Sementara di dalam negeri, Bank Dunia menilai, rendahnya penerimaan pajak masih menjadi tantangan Indonesia. Rasio penerimaan pajak baru mencapai 6% terhadap PDB.
Kinerja penerimaan pajak pada tahun ini memang tak semulus dua tahun sebelumnya. Berdasarkan data APBNKita, penerimaan pajak pada Januari hingga Mei 2024 mencapai Rp 760,4 triliun atau turun 8,4% dibandingkan periode yang sama tahun lalu.
Bank Dunia berpendapat, perlu reformasi tambahan untuk memperluas basis pajak, meningkatkan kepatuhan, dan mengurangi meluasnya informalitas di kalangan dunia usaha akan menjadi hal yang penting.

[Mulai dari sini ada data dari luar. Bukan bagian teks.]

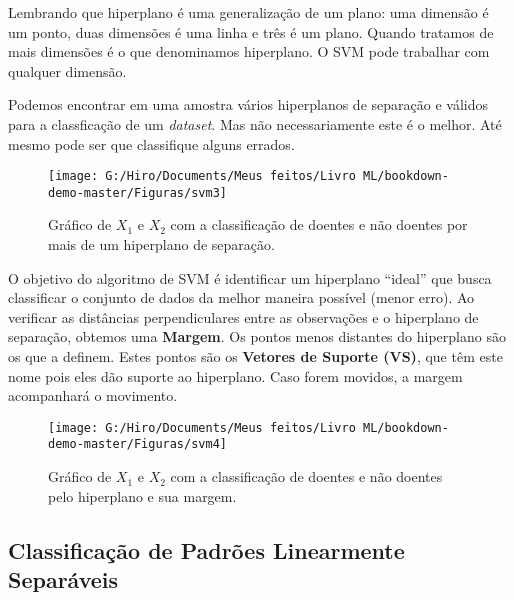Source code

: \documentclass[
]{book}
\begin{document}
Lembrando que hiperplano é uma generalização de um plano: uma dimensão é um ponto, duas dimensões é uma linha e três é um plano. Quando tratamos de mais dimensões é o que denominamos hiperplano. O SVM pode trabalhar com qualquer dimensão.

Podemos encontrar em uma amostra vários hiperplanos de separação e válidos para a classficação de um \emph{dataset}. Mas não necessariamente este é o melhor. Até mesmo pode ser que classifique alguns errados.

\begin{figure}

{\centering \texttt{[image: G:/Hiro/Documents/Meus feitos/Livro ML/bookdown-demo-master/Figuras/svm3]} 

}

\caption{Gráfico de \(X_1\) e \(X_2\) com a classificação de doentes e não doentes por mais de um hiperplano de separação.}\label{fig:svm3}
\end{figure}



O objetivo do algoritmo de SVM é identificar um hiperplano ``ideal'' que busca classificar o conjunto de dados da melhor maneira possível (menor erro). Ao verificar as distâncias perpendiculares entre as observações e o hiperplano de separação, obtemos uma \textbf{Margem}. Os pontos menos distantes do hiperplano são os que a definem. Estes pontos são os \textbf{Vetores de Suporte (VS)}, que têm este nome pois eles dão suporte ao hiperplano. Caso forem movidos, a margem acompanhará o movimento.

\begin{figure}

{\centering \texttt{[image: G:/Hiro/Documents/Meus feitos/Livro ML/bookdown-demo-master/Figuras/svm4]} 

}

\caption{Gráfico de \(X_1\) e \(X_2\) com a classificação de doentes e não doentes pelo hiperplano e sua margem.}\label{fig:svm4}
\end{figure}



\hypertarget{classificauxe7uxe3o-de-padruxf5es-linearmente-separuxe1veis}{%
\subsection{Classificação de Padrões Linearmente Separáveis}\label{classificauxe7uxe3o-de-padruxf5es-linearmente-separuxe1veis}}
\end{document}
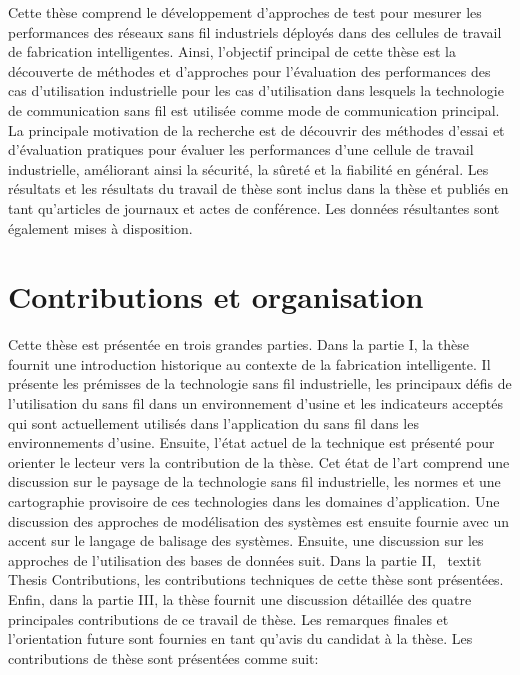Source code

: \documentclass[12pt]{article}
\begin{document}
		Cette thèse comprend le développement d'approches de test pour mesurer les performances des réseaux sans fil industriels déployés dans des cellules de travail de fabrication intelligentes. Ainsi, l'objectif principal de cette thèse est la découverte de méthodes et d'approches pour l'évaluation des performances des cas d'utilisation industrielle pour les cas d'utilisation dans lesquels la technologie de communication sans fil est utilisée comme mode de communication principal. La principale motivation de la recherche est de découvrir des méthodes d'essai et d'évaluation pratiques pour évaluer les performances d'une cellule de travail industrielle, améliorant ainsi la sécurité, la sûreté et la fiabilité en général. Les résultats et les résultats du travail de thèse sont inclus dans la thèse et publiés en tant qu'articles de journaux et actes de conférence. Les données résultantes sont également mises à disposition.
		
		\section*{Contributions et organisation}
		
		Cette thèse est présentée en trois grandes parties. Dans la partie I, la thèse fournit une introduction historique au contexte de la fabrication intelligente. Il présente les prémisses de la technologie sans fil industrielle, les principaux défis de l'utilisation du sans fil dans un environnement d'usine et les indicateurs acceptés qui sont actuellement utilisés dans l'application du sans fil dans les environnements d'usine. Ensuite, l'état actuel de la technique est présenté pour orienter le lecteur vers la contribution de la thèse. Cet état de l'art comprend une discussion sur le paysage de la technologie sans fil industrielle, les normes et une cartographie provisoire de ces technologies dans les domaines d'application. Une discussion des approches de modélisation des systèmes est ensuite fournie avec un accent sur le langage de balisage des systèmes. Ensuite, une discussion sur les approches de l'utilisation des bases de données suit. Dans la partie II, \ textit {Thesis Contributions}, les contributions techniques de cette thèse sont présentées. Enfin, dans la partie III, la thèse fournit une discussion détaillée des quatre principales contributions de ce travail de thèse. Les remarques finales et l'orientation future sont fournies en tant qu'avis du candidat à la thèse. Les contributions de thèse sont présentées comme suit:\vspace{5mm}
		
\end{document}
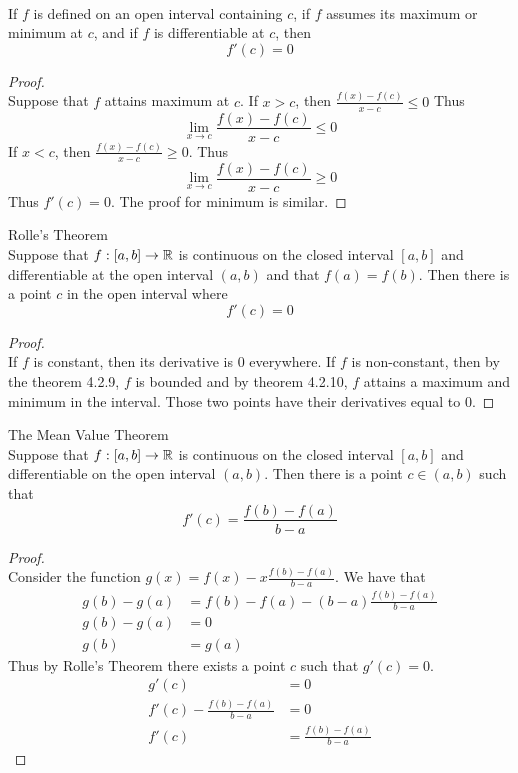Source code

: \documentclass[a4paper]{article}
\begin{document}
\begin{thm}{}{}\\ If $f$ is defined on an open interval containing $c$, if $f$ assumes its maximum or minimum at $c$, and if $f$ is differentiable at $c$, then $$f'(c)=0$$ 
\begin{proof}\\ Suppose that $f$ attains maximum at $c$. If $x>c$, then $\frac{f(x)-f(c)}{x-c}\leq 0$ Thus $$\lim_{x\to c}\frac{f(x)-f(c)}{x-c}\leq 0$$ If $x<c$, then $\frac{f(x)-f(c)}{x-c}\geq 0$. Thus $$\lim_{x\to c}\frac{f(x)-f(c)}{x-c}\geq 0$$ Thus $f'(c)=0$. The proof for minimum is similar. 
\end{proof}
\end{thm}

\begin{thm}{Rolle's Theorem}{}\\ Suppose that $f:[a,b]\to\mathbb{R}$ is continuous on the closed interval $[a,b]$ and differentiable at the open interval $(a,b)$ and that $f(a)=f(b)$. Then there is a point $c$ in the open interval where $$f'(c)=0$$ 
\begin{proof}\\ If $f$ is constant, then its derivative is $0$ everywhere. If $f$ is non-constant, then by the theorem 4.2.9, $f$ is bounded and by theorem 4.2.10, $f$ attains a maximum and minimum in the interval. Those two points have their derivatives equal to $0$. 
\end{proof}
\end{thm}

\begin{thm}{The Mean Value Theorem}{}\\ Suppose that $f:[a,b]\to\mathbb{R}$ is continuous on the closed interval $[a,b]$ and differentiable on the open interval $(a,b)$. Then there is a point $c\in(a,b)$ such that $$f'(c)=\frac{f(b)-f(a)}{b-a}$$ 
\begin{proof}\\ Consider the function $g(x)=f(x)-x\frac{f(b)-f(a)}{b-a}$. We have that 
\begin{align*}
g(b)-g(a)&=f(b)-f(a)-(b-a)\frac{f(b)-f(a)}{b-a}\\
g(b)-g(a)&=0\\
g(b)&=g(a)
\end{align*} Thus by Rolle's Theorem there exists a point $c$ such that $g'(c)=0$. 
\begin{align*}
g'(c)&=0\\
f'(c)-\frac{f(b)-f(a)}{b-a}&=0\\
f'(c)&=\frac{f(b)-f(a)}{b-a}
\end{align*}
\end{proof}
\end{thm}
\end{document}
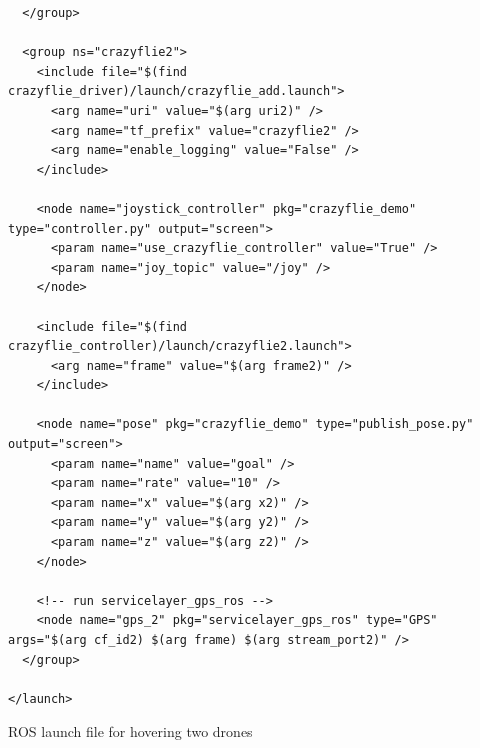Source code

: \begin{code}
\begin{verbatim}
  </group>

  <group ns="crazyflie2">
    <include file="$(find crazyflie_driver)/launch/crazyflie_add.launch">
      <arg name="uri" value="$(arg uri2)" />
      <arg name="tf_prefix" value="crazyflie2" />
      <arg name="enable_logging" value="False" />
    </include>

    <node name="joystick_controller" pkg="crazyflie_demo" type="controller.py" output="screen">
      <param name="use_crazyflie_controller" value="True" />
      <param name="joy_topic" value="/joy" />
    </node>

    <include file="$(find crazyflie_controller)/launch/crazyflie2.launch">
      <arg name="frame" value="$(arg frame2)" />
    </include>

    <node name="pose" pkg="crazyflie_demo" type="publish_pose.py" output="screen">
      <param name="name" value="goal" />
      <param name="rate" value="10" />
      <param name="x" value="$(arg x2)" />
      <param name="y" value="$(arg y2)" />
      <param name="z" value="$(arg z2)" />
    </node>
    
    <!-- run servicelayer_gps_ros -->
    <node name="gps_2" pkg="servicelayer_gps_ros" type="GPS" args="$(arg cf_id2) $(arg frame) $(arg stream_port2)" />
  </group>
  
</launch>

\end{verbatim}
\caption{ROS launch file for hovering two drones\\}
\label{listing:xml_multi_hover}
\end{code}

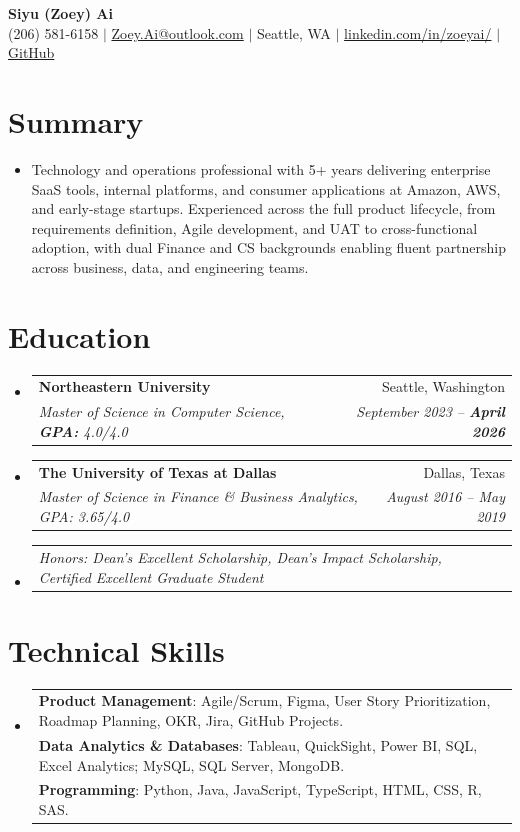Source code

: \documentclass[letterpaper,10pt]{article}
\makeatletter
\newcommand{\resumeSubheading}[4]{
  \vspace{-2pt}\item
  \begin{tabular*}{0.97\textwidth}[t]{l@{\extracolsep{\fill}}r}
    \textbf{#1} & #2 \\
    \textit{\small#3} & \textit{\small #4} \\
  \end{tabular*}\vspace{-9pt}}
\newcommand{\resumeSubSubheading}[2]{
  \item\begin{tabular*}{0.97\textwidth}{l@{\extracolsep{\fill}}r}
    \textit{\small#1} & \textit{\small #2} \\
  \end{tabular*}\vspace{-7pt}}
\newcommand{\resumeSubHeadingListStart}{\begin{itemize}[leftmargin=0.15in,label={}]}
\newcommand{\resumeSubHeadingListEnd}{\end{itemize}}
\makeatother
\begin{document}
\begin{center}
  {\LARGE \textbf{Siyu (Zoey) Ai}} \\[3pt]
  \small
  (206) 581-6158 $\mid$
  \href{mailto:Zoey.Ai@outlook.com}{Zoey.Ai@outlook.com} $\mid$
  Seattle, WA $\mid$
  \href{https://www.linkedin.com/in/zoeyai/}{linkedin.com/in/zoeyai/} $\mid$
  \href{https://github.com/zoeyai1221}{GitHub}
\end{center}

\section{Summary}
\resumeSubHeadingListStart
  \item\small{Technology and operations professional with 5+ years delivering enterprise SaaS tools, internal platforms, and consumer applications at Amazon, AWS, and early-stage startups. Experienced across the full product lifecycle, from requirements definition, Agile development, and UAT to cross-functional adoption, with dual Finance and CS backgrounds enabling fluent partnership across business, data, and engineering teams.
}
\resumeSubHeadingListEnd

\vspace{-10pt}

\section{Education}
\resumeSubHeadingListStart
  \resumeSubheading{Northeastern University}{Seattle, Washington}{Master of Science in Computer Science, \textbf{ GPA:} 4.0/4.0}{September 2023 -- \textbf{April 2026}}
  \resumeSubheading{The University of Texas at Dallas}{Dallas, Texas}{Master of Science in Finance \& Business Analytics, GPA: 3.65/4.0}{August 2016 -- May 2019}
  \resumeSubSubheading{Honors: Dean's Excellent Scholarship, Dean's Impact Scholarship, Certified Excellent Graduate Student}{}
\resumeSubHeadingListEnd

\section{Technical Skills}
\resumeSubHeadingListStart
  \item\small{\begin{tabular*}{0.97\textwidth}{p{}}
      \textbf{Product Management}: {Agile/Scrum, Figma, User Story Prioritization, Roadmap Planning, OKR, Jira, GitHub Projects.} \\
      \textbf{Data Analytics \& Databases}: {Tableau, QuickSight, Power BI, SQL, Excel Analytics; MySQL, SQL Server, MongoDB.} \\
      \textbf{Programming}: {Python, Java, JavaScript, TypeScript, HTML, CSS, R, SAS.} \\
  \end{tabular*}}
\resumeSubHeadingListEnd
\end{document}
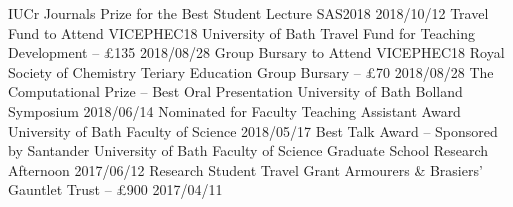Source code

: \begin{cvpubs}
  \cvpub
    {IUCr Journals Prize for the Best Student Lecture}
    {SAS2018}
    {2018/10/12}
  \cvpub
    {Travel Fund to Attend VICEPHEC18}
    {University of Bath Travel Fund for Teaching Development -- £135}
    {2018/08/28}
  \cvpub
    {Group Bursary to Attend VICEPHEC18}
    {Royal Society of Chemistry Teriary Education Group Bursary -- £70}
    {2018/08/28}
  \cvpub
    {The Computational Prize -- Best Oral Presentation}
    {University of Bath Bolland Symposium}
    {2018/06/14}
  \cvpub
    {Nominated for Faculty Teaching Assistant Award}
    {University of Bath Faculty of Science}
    {2018/05/17}
  \cvpub
    {Best Talk Award -- Sponsored by Santander}
    {University of Bath Faculty of Science Graduate School Research Afternoon}
    {2017/06/12}
  \cvpub
    {Research Student Travel Grant}
    {Armourers \& Brasiers' Gauntlet Trust -- £900}
    {2017/04/11}
\end{cvpubs}
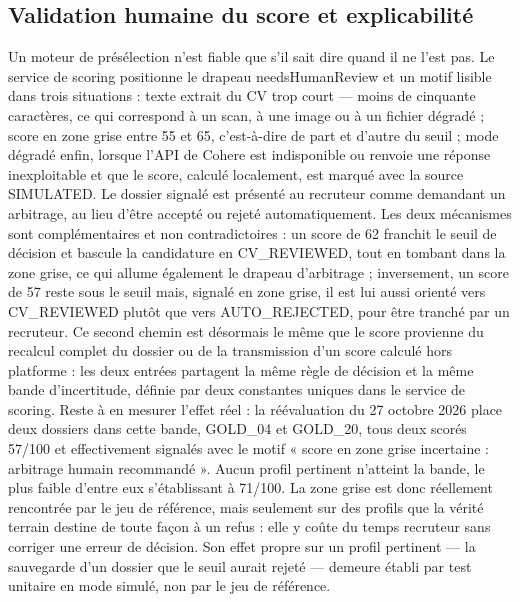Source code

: \subsection{Validation humaine du score et explicabilité}
\label{sec_4_4_6}
Un moteur de présélection n’est fiable que s’il sait dire quand il ne l’est pas. Le service de scoring positionne le drapeau needs\-Human\-Review et un motif lisible dans trois situations : texte extrait du CV trop court — moins de cinquante caractères, ce qui correspond à un scan, à une image ou à un fichier dégradé ; score en zone grise entre 55 et 65, c’est-à-dire de part et d’autre du seuil ; mode dégradé enfin, lorsque l’API de Cohere est indisponible ou renvoie une réponse inexploitable et que le score, calculé localement, est marqué avec la source SIMULATED. Le dossier signalé est présenté au recruteur comme demandant un arbitrage, au lieu d’être accepté ou rejeté automatiquement. Les deux mécanismes sont complémentaires et non contradictoires : un score de 62 franchit le seuil de décision et bascule la candidature en CV\_REVIEWED, tout en tombant dans la zone grise, ce qui allume également le drapeau d’arbitrage ; inversement, un score de 57 reste sous le seuil mais, signalé en zone grise, il est lui aussi orienté vers CV\_REVIEWED plutôt que vers AUTO\_REJECTED, pour être tranché par un recruteur. Ce second chemin est désormais le même que le score provienne du recalcul complet du dossier ou de la transmission d’un score calculé hors platforme : les deux entrées partagent la même règle de décision et la même bande d’incertitude, définie par deux constantes uniques dans le service de scoring. Reste à en mesurer l’effet réel : la réévaluation du 27 octobre 2026 place deux dossiers dans cette bande, GOLD\_04 et GOLD\_20, tous deux scorés 57/100 et effectivement signalés avec le motif « score en zone grise incertaine : arbitrage humain recommandé ». Aucun profil pertinent n’atteint la bande, le plus faible d’entre eux s’établissant à 71/100. La zone grise est donc réellement rencontrée par le jeu de référence, mais seulement sur des profils que la vérité terrain destine de toute façon à un refus : elle y coûte du temps recruteur sans corriger une erreur de décision. Son effet propre sur un profil pertinent — la sauvegarde d’un dossier que le seuil aurait rejeté — demeure établi par test unitaire en mode simulé, non par le jeu de référence.

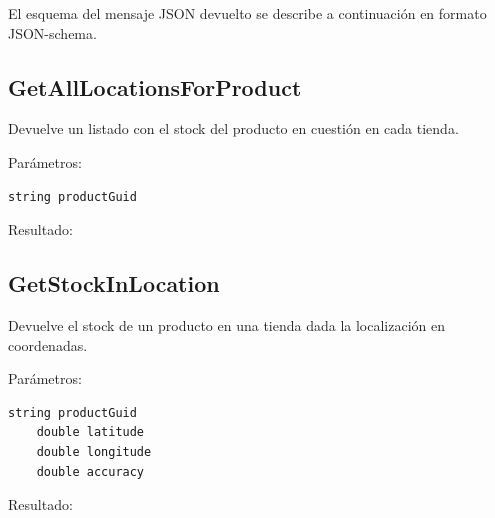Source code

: El esquema del mensaje JSON devuelto se describe a continuación en formato JSON-schema.



\subsection{GetAllLocationsForProduct}
Devuelve un listado con el stock del producto en cuestión en cada tienda.

Parámetros:
\begin{lstlisting}[language=csh]
	string productGuid
\end{lstlisting}


Resultado:


\subsection{GetStockInLocation}
Devuelve el stock de un producto en una tienda dada la localización en coordenadas.

Parámetros:
\begin{lstlisting}[language=csh]
	string productGuid
	double latitude
	double longitude
	double accuracy
\end{lstlisting}

Resultado:


\chapterend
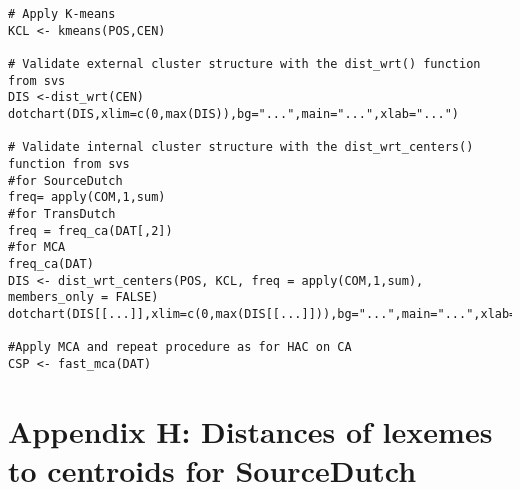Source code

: \begin{lstlisting}[style=RStyle]
# Apply K-means
KCL <- kmeans(POS,CEN)

# Validate external cluster structure with the dist_wrt() function from svs
DIS <-dist_wrt(CEN)
dotchart(DIS,xlim=c(0,max(DIS)),bg="...",main="...",xlab="...")

# Validate internal cluster structure with the dist_wrt_centers() function from svs
#for SourceDutch
freq= apply(COM,1,sum)
#for TransDutch
freq = freq_ca(DAT[,2])
#for MCA
freq_ca(DAT)
DIS <- dist_wrt_centers(POS, KCL, freq = apply(COM,1,sum), members_only = FALSE)
dotchart(DIS[[...]],xlim=c(0,max(DIS[[...]])),bg="...",main="...",xlab="...")

#Apply MCA and repeat procedure as for HAC on CA
CSP <- fast_mca(DAT)
\end{lstlisting}

\section*{Appendix H: Distances of lexemes to centroids for SourceDutch}
\scriptsize
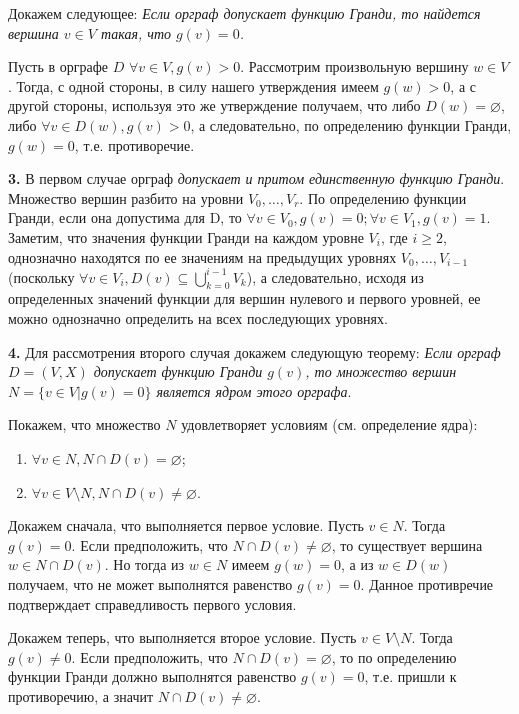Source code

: \documentclass[12pt, letterpaper, titlepage]{article}
\let\emptyset\varnothing
\begin{document}
Докажем следующее: \emph{Если орграф допускает функцию Гранди, то найдется вершина $v \in V$ такая, что $g(v)=0$.}

Пусть в орграфе $D$ $\forall v \in V, g(v)>0$. Рассмотрим произвольную вершину $w \in V$. Тогда, с одной стороны, в силу нашего утверждения
имеем $g(w)>0$, а с другой стороны, используя это же утверждение получаем, что либо $D(w)=\emptyset$, либо $\forall v \in D(w),g(v)>0$, а следовательно,
по определению  функции Гранди, $g(w)=0$, т.е. противоречие.

\textbf{3. }В первом случае орграф \emph{допускает и притом единственную функцию Гранди}. Множество вершин разбито на уровни $V_0, \dots, V_r$.
По определению функции Гранди, если она допустима для D, то $\forall v \in V_0, g(v)=0; \forall v \in V_1, g(v)=1$.
Заметим, что значения функции Гранди на каждом уровне $V_i$, где $i \geq 2$, однозначно находятся по ее значениям на предыдущих
уровнях $V_0, \dots, V_{i-1}$ (поскольку $\forall v \in V_i, D(v) \subseteq \bigcup_{k=0}^{i-1} V_k$), а следовательно, исходя из определенных
значений функции для вершин нулевого и первого уровней, ее можно однозначно определить на всех последующих уровнях.

\textbf{4. }Для рассмотрения второго случая докажем следующую теорему: \emph{Если орграф $D=(V,X)$ допускает функцию Гранди $g(v)$, то множество вершин
$N=\{v \in V | g(v) =0\}$ является ядром этого орграфа}.

Покажем, что множество $N$ удовлетворяет условиям (см. определение ядра):

\begin{enumerate}
    \item $\forall v \in N, N\cap D(v)=\emptyset$;
    \item $\forall v \in V \setminus N, N \cap D(v) \neq \emptyset$.
\end{enumerate}

Докажем сначала, что выполняется первое условие. Пусть $v \in N$. Тогда $g(v)=0$.
Если предположить, что $N \cap D(v) \neq \emptyset$, то существует вершина $w \in N \cap D(v)$.
Но тогда из $w \in N$ имеем $g(w) = 0$, а из $w \in D(w)$ получаем, что не может выполнятся равенство
$g(v)=0$. Данное противречие подтверждает справедливость первого условия.

Докажем теперь, что выполняется второе условие. Пусть $v \in V \setminus N$. Тогда
$g(v) \neq 0$. Если предположить, что $N \cap D(v) = \emptyset$, то по определению
функции Гранди должно выполнятся равенство $g(v)=0$, т.е. пришли к противоречию, а значит
$N \cap D(v) \neq \emptyset$.
\end{document}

Reformasi khusus dapat mencakup penurunan ambang batas pajak, peninjauan kembali pengecualian pajak terutama yang tidak menguntungkan masyarakat miskin dan kelas menengah, dan meningkatkan kepatuhan termasuk melalui upaya berbagi data dengan pihak ketiga. Pengumpulan pajak dalam jangka menengah juga perlu ditingkatkan melalui data pihak ketiga yang membantu melacak dan memverrifikasi pendapatan
Selain kebutuhan untuk meningkatkan pendapatan, Bank Dunia juga mengingatkan pentingnya peningkatan kualitas belanja juga terutama untuk perlindungan sosial, kesehatan, dan peningkatan sumber daya manusia.